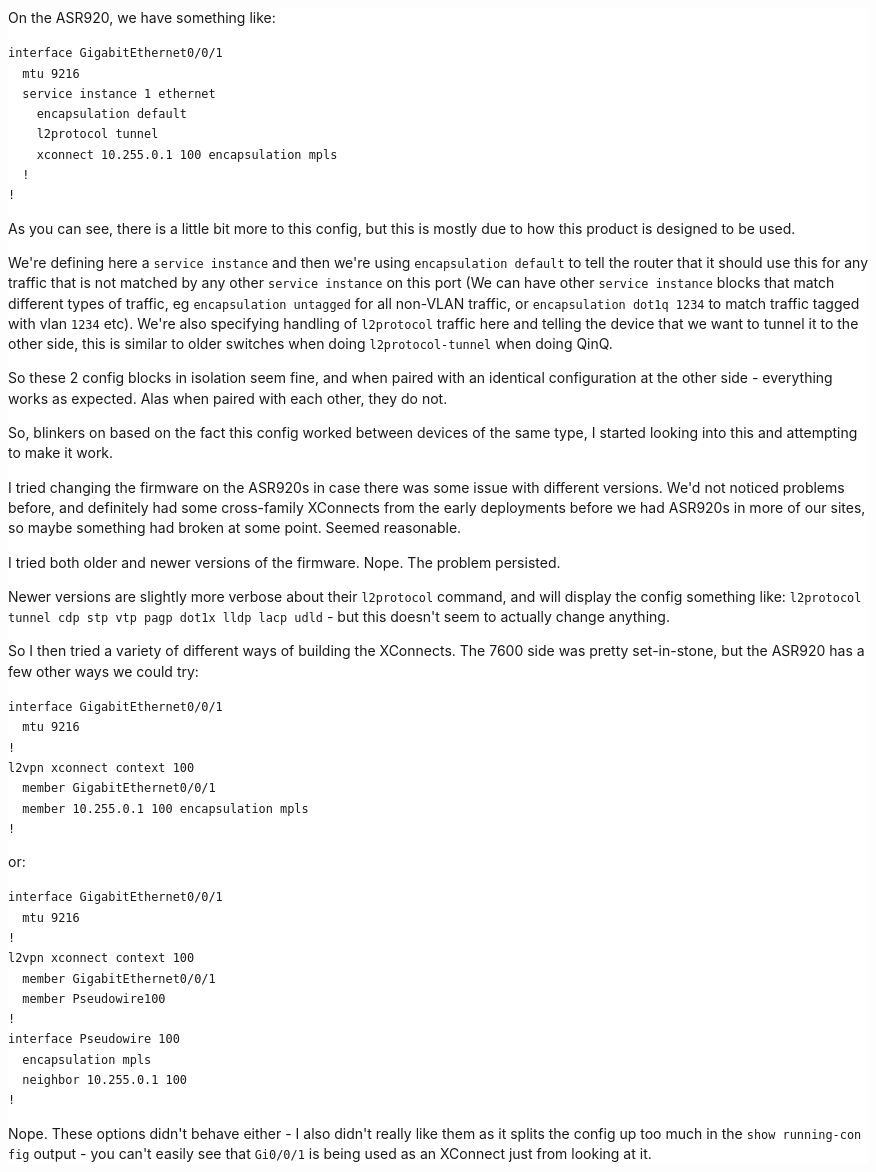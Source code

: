 On the ASR920, we have something like:
```bash
interface GigabitEthernet0/0/1
  mtu 9216
  service instance 1 ethernet
    encapsulation default
    l2protocol tunnel
    xconnect 10.255.0.1 100 encapsulation mpls
  !
!
```
As you can see, there is a little bit more to this config, but this is mostly due to how this product is designed to be used.

We're defining here a `service instance` and then we're using `encapsulation default` to tell the router that it should use this for any traffic that is not matched by any other `service instance` on this port (We can have other `service instance` blocks that match different types of traffic, eg `encapsulation untagged` for all non-VLAN traffic, or `encapsulation dot1q 1234` to match traffic tagged with vlan `1234` etc). We're also specifying handling of `l2protocol` traffic here and telling the device that we want to tunnel it to the other side, this is similar to older switches when doing `l2protocol-tunnel` when doing QinQ.

So these 2 config blocks in isolation seem fine, and when paired with an identical configuration at the other side - everything works as expected. Alas when paired with each other, they do not.

So, blinkers on based on the fact this config worked between devices of the same type, I started looking into this and attempting to make it work.

I tried changing the firmware on the ASR920s in case there was some issue with different versions. We'd not noticed problems before, and definitely had some cross-family XConnects from the early deployments before we had ASR920s in more of our sites, so maybe something had broken at some point. Seemed reasonable.

I tried both older and newer versions of the firmware. Nope. The problem persisted.

Newer versions are slightly more verbose about their `l2protocol` command, and will display the config something like: `l2protocol tunnel cdp stp vtp pagp dot1x lldp lacp udld` - but this doesn't seem to actually change anything.

So I then tried a variety of different ways of building the XConnects. The 7600 side was pretty set-in-stone, but the ASR920 has a few other ways we could try:
```bash
interface GigabitEthernet0/0/1
  mtu 9216
!
l2vpn xconnect context 100
  member GigabitEthernet0/0/1
  member 10.255.0.1 100 encapsulation mpls
!
```
or:
```bash
interface GigabitEthernet0/0/1
  mtu 9216
!
l2vpn xconnect context 100
  member GigabitEthernet0/0/1
  member Pseudowire100
!
interface Pseudowire 100
  encapsulation mpls
  neighbor 10.255.0.1 100
!
```
Nope. These options didn't behave either - I also didn't really like them as it splits the config up too much in the `show running-config` output - you can't easily see that `Gi0/0/1` is being used as an XConnect just from looking at it.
· · ·
Work item.
Each line in the listing where the word "that" is found is to be copied.

Output of the task.
We're defining here a `service instance` and then we're using `encapsulation default` to tell the router that it should use this for any traffic that is not matched by any other `service instance` on this port (We can have other `service instance` blocks that match different types of traffic, eg `encapsulation untagged` for all non-VLAN traffic, or `encapsulation dot1q 1234` to match traffic tagged with vlan `1234` etc). We're also specifying handling of `l2protocol` traffic here and telling the device that we want to tunnel it to the other side, this is similar to older switches when doing `l2protocol-tunnel` when doing QinQ.
Nope. These options didn't behave either - I also didn't really like them as it splits the config up too much in the `show running-config` output - you can't easily see that `Gi0/0/1` is being used as an XConnect just from looking at it.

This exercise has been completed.